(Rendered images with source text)
-.-.-
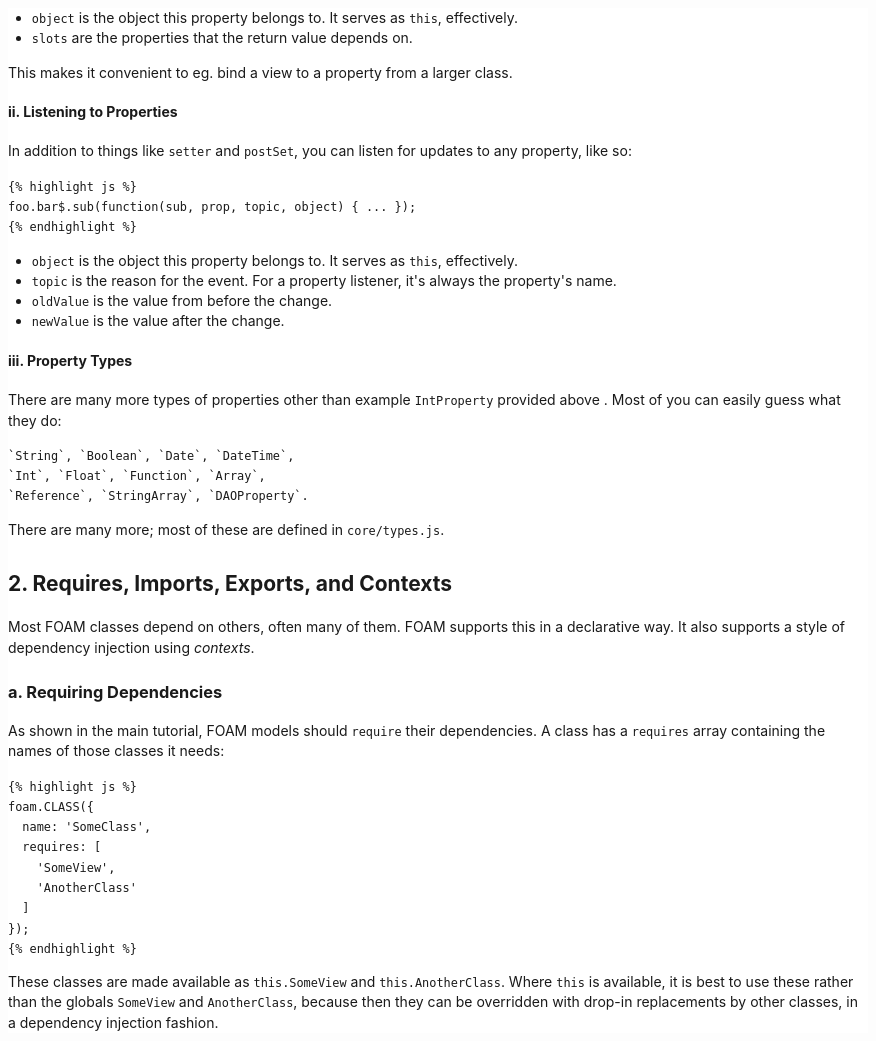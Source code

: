 - `object` is the object this property belongs to. It serves as `this`, effectively.
- `slots` are the properties that the return value depends on.

This makes it convenient to eg. bind a view to a property from a larger class.

#### **ii. Listening to Properties**

In addition to things like `setter` and `postSet`, you can listen for updates to any property, like so:

    {% highlight js %}
    foo.bar$.sub(function(sub, prop, topic, object) { ... });
    {% endhighlight %}

- `object` is the object this property belongs to. It serves as `this`, effectively.
- `topic` is the reason for the event. For a property listener, it's always the property's name.
- `oldValue` is the value from before the change.
- `newValue` is the value after the change.

#### **iii. Property Types**

There are many more types of properties other than example `IntProperty` provided above . Most of you can easily guess what they do:

    `String`, `Boolean`, `Date`, `DateTime`,
    `Int`, `Float`, `Function`, `Array`,
    `Reference`, `StringArray`, `DAOProperty`.

There are many more; most of these are defined in `core/types.js`.

## **2. Requires, Imports, Exports, and Contexts**

Most FOAM classes depend on others, often many of them. FOAM supports this in a declarative way. It also supports a style of dependency injection using
*contexts*.

### **a. Requiring Dependencies**

As shown in the main tutorial, FOAM models should `require` their dependencies. A class has a `requires` array containing the names of those classes it needs:

    {% highlight js %}
    foam.CLASS({
      name: 'SomeClass',
      requires: [
        'SomeView',
        'AnotherClass'
      ]
    });
    {% endhighlight %}

These classes are made available as `this.SomeView` and `this.AnotherClass`. Where `this` is available, it is best to use these rather than the globals
`SomeView` and `AnotherClass`, because then they can be overridden with drop-in replacements by other classes, in a dependency injection fashion.
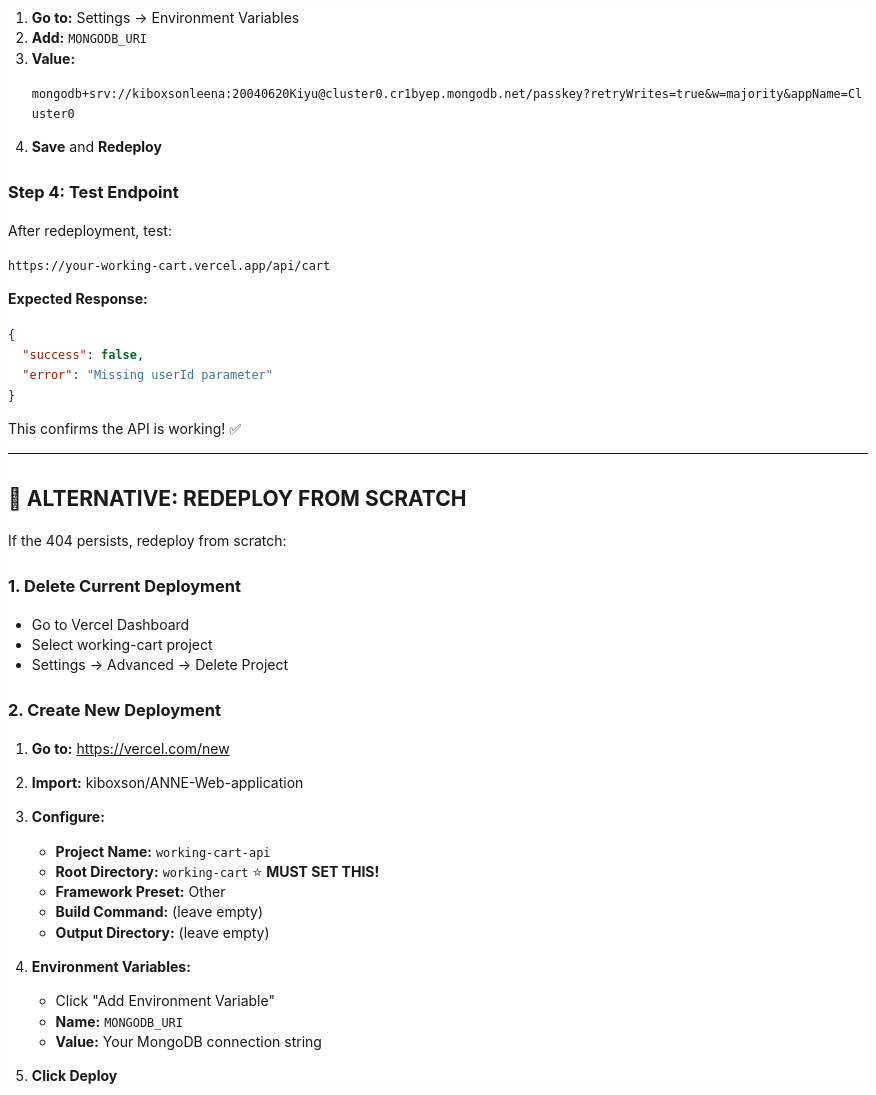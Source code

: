 1. **Go to:** Settings → Environment Variables
2. **Add:** `MONGODB_URI`
3. **Value:** 
   ```
   mongodb+srv://kiboxsonleena:20040620Kiyu@cluster0.cr1byep.mongodb.net/passkey?retryWrites=true&w=majority&appName=Cluster0
   ```
4. **Save** and **Redeploy**

### Step 4: Test Endpoint

After redeployment, test:
```
https://your-working-cart.vercel.app/api/cart
```

**Expected Response:**
```json
{
  "success": false,
  "error": "Missing userId parameter"
}
```

This confirms the API is working! ✅

---

## 🎯 ALTERNATIVE: REDEPLOY FROM SCRATCH

If the 404 persists, redeploy from scratch:

### 1. Delete Current Deployment
- Go to Vercel Dashboard
- Select working-cart project
- Settings → Advanced → Delete Project

### 2. Create New Deployment

1. **Go to:** https://vercel.com/new
2. **Import:** kiboxson/ANNE-Web-application
3. **Configure:**
   - **Project Name:** `working-cart-api`
   - **Root Directory:** `working-cart` ⭐ **MUST SET THIS!**
   - **Framework Preset:** Other
   - **Build Command:** (leave empty)
   - **Output Directory:** (leave empty)

4. **Environment Variables:**
   - Click "Add Environment Variable"
   - **Name:** `MONGODB_URI`
   - **Value:** Your MongoDB connection string

5. **Click Deploy**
-.-.-
> [Exercise brief] Give back exactly the lines above, from the line containing "There are many more types" through the line containing "There are many more;", with both end lines and nothing more.

> [Task result]
There are many more types of properties other than example `IntProperty` provided above . Most of you can easily guess what they do:

    `String`, `Boolean`, `Date`, `DateTime`,
    `Int`, `Float`, `Function`, `Array`,
    `Reference`, `StringArray`, `DAOProperty`.

There are many more; most of these are defined in `core/types.js`.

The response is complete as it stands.